Dataset entries:
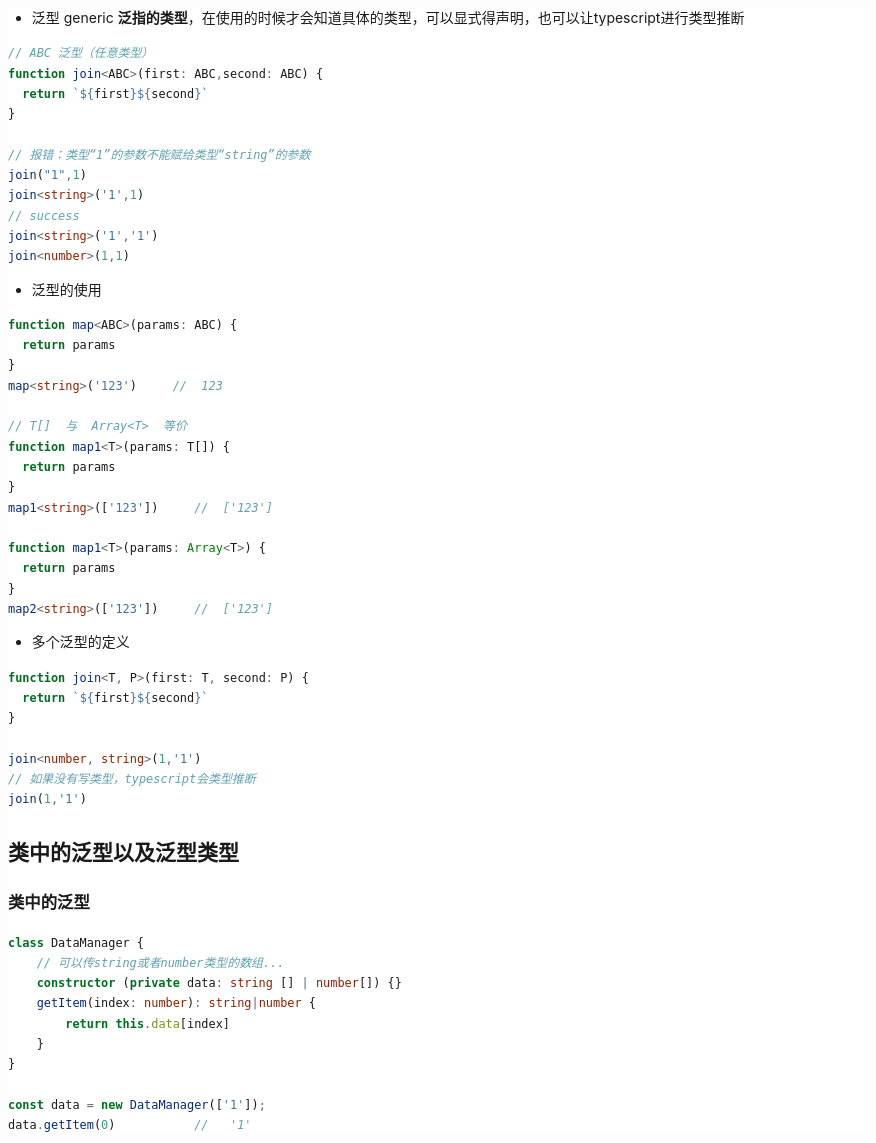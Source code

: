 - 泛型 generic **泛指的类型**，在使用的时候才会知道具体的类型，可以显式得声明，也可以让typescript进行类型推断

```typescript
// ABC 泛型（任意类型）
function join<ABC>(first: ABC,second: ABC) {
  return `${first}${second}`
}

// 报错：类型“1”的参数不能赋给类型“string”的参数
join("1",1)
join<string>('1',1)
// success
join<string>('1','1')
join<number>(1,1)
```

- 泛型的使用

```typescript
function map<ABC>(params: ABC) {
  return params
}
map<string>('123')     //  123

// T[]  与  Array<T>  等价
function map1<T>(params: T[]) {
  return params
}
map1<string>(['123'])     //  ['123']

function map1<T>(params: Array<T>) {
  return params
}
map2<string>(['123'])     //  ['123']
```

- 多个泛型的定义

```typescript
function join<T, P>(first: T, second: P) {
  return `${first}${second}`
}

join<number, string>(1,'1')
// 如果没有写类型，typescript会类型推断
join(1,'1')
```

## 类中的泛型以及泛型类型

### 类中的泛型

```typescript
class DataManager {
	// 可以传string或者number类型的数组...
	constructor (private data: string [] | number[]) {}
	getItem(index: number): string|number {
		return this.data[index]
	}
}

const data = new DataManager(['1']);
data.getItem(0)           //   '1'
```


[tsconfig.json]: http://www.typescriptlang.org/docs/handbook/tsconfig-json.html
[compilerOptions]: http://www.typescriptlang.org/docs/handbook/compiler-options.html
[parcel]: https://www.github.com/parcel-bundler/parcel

Directions for this task: Could you please repeat the entries above exactly, with every picture left out?

Result of the task:
Source code

: - 泛型 generic **泛指的类型**，在使用的时候才会知道具体的类型，可以显式得声明，也可以让typescript进行类型推断

```typescript
// ABC 泛型（任意类型）
function join<ABC>(first: ABC,second: ABC) {
  return `${first}${second}`
}

// 报错：类型“1”的参数不能赋给类型“string”的参数
join("1",1)
join<string>('1',1)
// success
join<string>('1','1')
join<number>(1,1)
```

- 泛型的使用

```typescript
function map<ABC>(params: ABC) {
  return params
}
map<string>('123')     //  123

// T[]  与  Array<T>  等价
function map1<T>(params: T[]) {
  return params
}
map1<string>(['123'])     //  ['123']

function map1<T>(params: Array<T>) {
  return params
}
map2<string>(['123'])     //  ['123']
```

- 多个泛型的定义

```typescript
function join<T, P>(first: T, second: P) {
  return `${first}${second}`
}

join<number, string>(1,'1')
// 如果没有写类型，typescript会类型推断
join(1,'1')
```

## 类中的泛型以及泛型类型

### 类中的泛型

```typescript
class DataManager {
	// 可以传string或者number类型的数组...
	constructor (private data: string [] | number[]) {}
	getItem(index: number): string|number {
		return this.data[index]
	}
}

const data = new DataManager(['1']);
data.getItem(0)           //   '1'
```


[tsconfig.json]: http://www.typescriptlang.org/docs/handbook/tsconfig-json.html
[compilerOptions]: http://www.typescriptlang.org/docs/handbook/compiler-options.html
[parcel]: https://www.github.com/parcel-bundler/parcel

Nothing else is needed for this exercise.